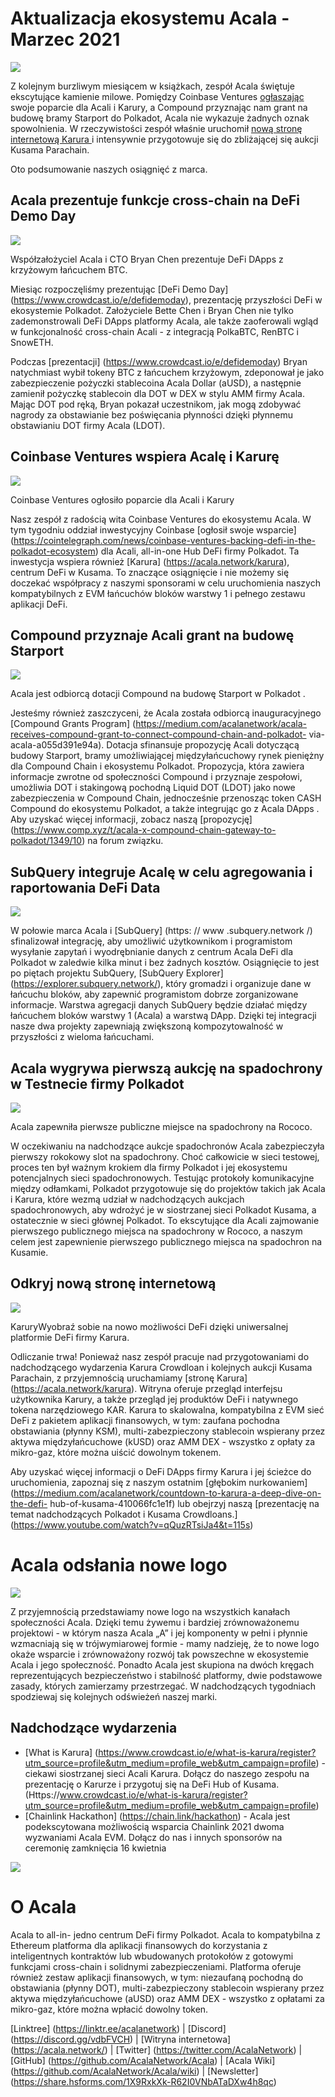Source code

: # **Aktualizacja ekosystemu Acala - Marzec 2021**

![](https://miro.medium.com/max/2800/1*QL98Lx2R1D7e10smue8TVA.png)

Z kolejnym burzliwym miesiącem w książkach, zespół Acala świętuje ekscytujące kamienie milowe. Pomiędzy Coinbase Ventures [ ogłaszając ](https://cointelegraph.com/news/coinbase-ventures-backing-defi-in-the-polkadot-ecosystem) swoje poparcie dla Acali i Karury, a Compound przyznając nam grant na budowę bramy Starport do Polkadot, Acala nie wykazuje żadnych oznak spowolnienia. W rzeczywistości zespół właśnie uruchomił [ nową stronę internetową Karura ](https://acala.network/karura) i intensywnie przygotowuje się do zbliżającej się aukcji Kusama Parachain.

Oto podsumowanie naszych osiągnięć z marca.

## Acala prezentuje funkcje cross-chain na DeFi Demo Day

![](https://miro.medium.com/max/3296/1\*c4fdF6mopG5ARbae-ExJNA.png)

Współzałożyciel Acala i CTO Bryan Chen prezentuje DeFi DApps z krzyżowym łańcuchem BTC.

Miesiąc rozpoczęliśmy prezentując \[DeFi Demo Day\] (https://www.crowdcast.io/e/defidemoday), prezentację przyszłości DeFi w ekosystemie Polkadot. Założyciele Bette Chen i Bryan Chen nie tylko zademonstrowali DeFi DApps platformy Acala, ale także zaoferowali wgląd w funkcjonalność cross-chain Acali - z integracją PolkaBTC, RenBTC i SnowETH.

Podczas \[prezentacji\] (https://www.crowdcast.io/e/defidemoday) Bryan natychmiast wybił tokeny BTC z łańcuchem krzyżowym, zdeponował je jako zabezpieczenie pożyczki stablecoina Acala Dollar (aUSD), a następnie zamienił pożyczkę stablecoin dla DOT w DEX w stylu AMM firmy Acala. Mając DOT pod ręką, Bryan pokazał uczestnikom, jak mogą zdobywać nagrody za obstawianie bez poświęcania płynności dzięki płynnemu obstawianiu DOT firmy Acala (LDOT).

## Coinbase Ventures wspiera Acalę i Karurę

![](https://miro.medium.com/max/2800/1\*3ZiFjMlC2kYxkx0L14gXLw.png)

Coinbase Ventures ogłosiło poparcie dla Acali i Karury

Nasz zespół z radością wita Coinbase Ventures do ekosystemu Acala. W tym tygodniu oddział inwestycyjny Coinbase \[ogłosił swoje wsparcie\] (https://cointelegraph.com/news/coinbase-ventures-backing-defi-in-the-polkadot-ecosystem) dla Acali, all-in-one Hub DeFi firmy Polkadot. Ta inwestycja wspiera również \[Karura\] (https://acala.network/karura), centrum DeFi w Kusama. To znaczące osiągnięcie i nie możemy się doczekać współpracy z naszymi sponsorami w celu uruchomienia naszych kompatybilnych z EVM łańcuchów bloków warstwy 1 i pełnego zestawu aplikacji DeFi.

## Compound przyznaje Acali grant na budowę Starport

![](https://miro.medium.com/max/2800/1\*HBjTiYMXO8Vm4eIeSVPhzQ.png)

Acala jest odbiorcą dotacji Compound na budowę Starport w Polkadot .

Jesteśmy również zaszczyceni, że Acala została odbiorcą inauguracyjnego \[Compound Grants Program\] (https://medium.com/acalanetwork/acala-receives-compound-grant-to-connect-compound-chain-and-polkadot- via-acala-a055d391e94a). Dotacja sfinansuje propozycję Acali dotyczącą budowy Starport, bramy umożliwiającej międzyłańcuchowy rynek pieniężny dla Compound Chain i ekosystemu Polkadot. Propozycja, która zawiera informacje zwrotne od społeczności Compound i przyznaje zespołowi, umożliwia DOT i stakingową pochodną Liquid DOT (LDOT) jako nowe zabezpieczenia w Compound Chain, jednocześnie przenosząc token CASH Compound do ekosystemu Polkadot, a także integrując go z Acala DApps . Aby uzyskać więcej informacji, zobacz naszą \[propozycję\] (https://www.comp.xyz/t/acala-x-compound-chain-gateway-to-polkadot/1349/10) na forum związku.

## SubQuery integruje Acalę w celu agregowania i raportowania DeFi Data

![](https://miro.medium.com/max/2048/0\*mZSC0lvmD90nqFlz)

W połowie marca Acala i \[SubQuery\] (https: // www .subquery.network /) sfinalizował integrację, aby umożliwić użytkownikom i programistom wysyłanie zapytań i wyodrębnianie danych z centrum Acala DeFi dla Polkadot w zaledwie kilka minut i bez żadnych kosztów. Osiągnięcie to jest po piętach projektu SubQuery, \[SubQuery Explorer\] (https://explorer.subquery.network/), który gromadzi i organizuje dane w łańcuchu bloków, aby zapewnić programistom dobrze zorganizowane informacje. Warstwa agregacji danych SubQuery będzie działać między łańcuchem bloków warstwy 1 (Acala) a warstwą DApp. Dzięki tej integracji nasze dwa projekty zapewniają zwiększoną kompozytowalność w przyszłości z wieloma łańcuchami.

## Acala wygrywa pierwszą aukcję na spadochrony w Testnecie firmy Polkadot

![](https://miro.medium.com/max/1528/0\*EzkXYOY9GjXZ3oiK)

Acala zapewniła pierwsze publiczne miejsce na spadochrony na Rococo.

W oczekiwaniu na nadchodzące aukcje spadochronów Acala zabezpieczyła pierwszy rokokowy slot na spadochrony. Choć całkowicie w sieci testowej, proces ten był ważnym krokiem dla firmy Polkadot i jej ekosystemu potencjalnych sieci spadochronowych. Testując protokoły komunikacyjne między odłamkami, Polkadot przygotowuje się do projektów takich jak Acala i Karura, które wezmą udział w nadchodzących aukcjach spadochronowych, aby wdrożyć je w siostrzanej sieci Polkadot Kusama, a ostatecznie w sieci głównej Polkadot. To ekscytujące dla Acali zajmowanie pierwszego publicznego miejsca na spadochrony w Rococo, a naszym celem jest zapewnienie pierwszego publicznego miejsca na spadochron na Kusamie.

## Odkryj nową stronę internetową

![](https://miro.medium.com/max/2816/0\*KVAVAiFZUNF\_fi\_K)

KaruryWyobraź sobie na nowo możliwości DeFi dzięki uniwersalnej platformie DeFi firmy Karura.

Odliczanie trwa! Ponieważ nasz zespół pracuje nad przygotowaniami do nadchodzącego wydarzenia Karura Crowdloan i kolejnych aukcji Kusama Parachain, z przyjemnością uruchamiamy \[stronę Karura\] (https://acala.network/karura). Witryna oferuje przegląd interfejsu użytkownika Karury, a także przegląd jej produktów DeFi i natywnego tokena narzędziowego KAR. Karura to skalowalna, kompatybilna z EVM sieć DeFi z pakietem aplikacji finansowych, w tym: zaufana pochodna obstawiania (płynny KSM), multi-zabezpieczony stablecoin wspierany przez aktywa międzyłańcuchowe (kUSD) oraz AMM DEX - wszystko z opłaty za mikro-gaz, które można uiścić dowolnym tokenem.

Aby uzyskać więcej informacji o DeFi DApps firmy Karura i jej ścieżce do uruchomienia, zapoznaj się z naszym ostatnim \[głębokim nurkowaniem\] (https://medium.com/acalanetwork/countdown-to-karura-a-deep-dive-on-the-defi- hub-of-kusama-410066fc1e1f) lub obejrzyj naszą \[prezentację na temat nadchodzących Polkadot i Kusama Crowdloans.\] (https://www.youtube.com/watch?v=qQuzRTsiJa4&t=115s)

# Acala odsłania nowe logo

![](https://miro.medium.com/max/2072/0\*IGwkNLwEePOYWKrw)

Z przyjemnością przedstawiamy nowe logo na wszystkich kanałach społeczności Acala. Dzięki temu żywemu i bardziej zrównoważonemu projektowi - w którym nasza Acala „A” i jej komponenty w pełni i płynnie wzmacniają się w trójwymiarowej formie - mamy nadzieję, że to nowe logo okaże wsparcie i zrównoważony rozwój tak powszechne w ekosystemie Acala i jego społeczność. Ponadto Acala jest skupiona na dwóch kręgach reprezentujących bezpieczeństwo i stabilność platformy, dwie podstawowe zasady, których zamierzamy przestrzegać. W nadchodzących tygodniach spodziewaj się kolejnych odświeżeń naszej marki.

## Nadchodzące wydarzenia

- \[What is Karura\] (https://www.crowdcast.io/e/what-is-karura/register?utm_source=profile&utm_medium=profile_web&utm_campaign=profile) - ciekawi siostrzanej sieci Acali Karura. Dołącz do naszego zespołu na prezentację o Karurze i przygotuj się na DeFi Hub of Kusama. (Https://www.crowdcast.io/e/what-is-karura/register?utm_source=profile&utm_medium=profile_web&utm_campaign=profile)
- \[Chainlink Hackathon\] (https://chain.link/hackathon) - Acala jest podekscytowana możliwością wsparcia Chainlink 2021 dwoma wyzwaniami Acala EVM. Dołącz do nas i innych sponsorów na ceremonię zamknięcia 16 kwietnia

![](https://miro.medium.com/max/2402/0\*vfld\_ERpJGvSAJnD.png)

# O Acala

Acala to all-in- jedno centrum DeFi firmy Polkadot. Acala to kompatybilna z Ethereum platforma dla aplikacji finansowych do korzystania z inteligentnych kontraktów lub wbudowanych protokołów z gotowymi funkcjami cross-chain i solidnymi zabezpieczeniami. Platforma oferuje również zestaw aplikacji finansowych, w tym: niezaufaną pochodną do obstawiania (płynny DOT), multi-zabezpieczony stablecoin wspierany przez aktywa międzyłańcuchowe (aUSD) oraz AMM DEX - wszystko z opłatami za mikro-gaz, które można wpłacić dowolny token.

\[Linktree\] (https://linktr.ee/acalanetwork) | \[Discord\] (https://discord.gg/vdbFVCH) | \[Witryna internetowa\] (https://acala.network/) | \[Twitter\] (https://twitter.com/AcalaNetwork) | \[GitHub\] (https://github.com/AcalaNetwork/Acala) | \[Acala Wiki\] (https://github.com/AcalaNetwork/Acala/wiki) | \[Newsletter\] (https://share.hsforms.com/1X9RxkXk-R62I0VNbATaDXw4h8qc)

:::::

Work item ▸
Nothing but the lines from the start of the listing through the line with "Coinbase Ventures ogłosiło" belongs in the answer, each one retyped exactly and without pictures.

Output below ▸
Source code

: # **Aktualizacja ekosystemu Acala - Marzec 2021**

![](https://miro.medium.com/max/2800/1*QL98Lx2R1D7e10smue8TVA.png)

Z kolejnym burzliwym miesiącem w książkach, zespół Acala świętuje ekscytujące kamienie milowe. Pomiędzy Coinbase Ventures [ ogłaszając ](https://cointelegraph.com/news/coinbase-ventures-backing-defi-in-the-polkadot-ecosystem) swoje poparcie dla Acali i Karury, a Compound przyznając nam grant na budowę bramy Starport do Polkadot, Acala nie wykazuje żadnych oznak spowolnienia. W rzeczywistości zespół właśnie uruchomił [ nową stronę internetową Karura ](https://acala.network/karura) i intensywnie przygotowuje się do zbliżającej się aukcji Kusama Parachain.

Oto podsumowanie naszych osiągnięć z marca.

## Acala prezentuje funkcje cross-chain na DeFi Demo Day

![](https://miro.medium.com/max/3296/1\*c4fdF6mopG5ARbae-ExJNA.png)

Współzałożyciel Acala i CTO Bryan Chen prezentuje DeFi DApps z krzyżowym łańcuchem BTC.

Miesiąc rozpoczęliśmy prezentując \[DeFi Demo Day\] (https://www.crowdcast.io/e/defidemoday), prezentację przyszłości DeFi w ekosystemie Polkadot. Założyciele Bette Chen i Bryan Chen nie tylko zademonstrowali DeFi DApps platformy Acala, ale także zaoferowali wgląd w funkcjonalność cross-chain Acali - z integracją PolkaBTC, RenBTC i SnowETH.

Podczas \[prezentacji\] (https://www.crowdcast.io/e/defidemoday) Bryan natychmiast wybił tokeny BTC z łańcuchem krzyżowym, zdeponował je jako zabezpieczenie pożyczki stablecoina Acala Dollar (aUSD), a następnie zamienił pożyczkę stablecoin dla DOT w DEX w stylu AMM firmy Acala. Mając DOT pod ręką, Bryan pokazał uczestnikom, jak mogą zdobywać nagrody za obstawianie bez poświęcania płynności dzięki płynnemu obstawianiu DOT firmy Acala (LDOT).

## Coinbase Ventures wspiera Acalę i Karurę

![](https://miro.medium.com/max/2800/1\*3ZiFjMlC2kYxkx0L14gXLw.png)

Coinbase Ventures ogłosiło poparcie dla Acali i Karury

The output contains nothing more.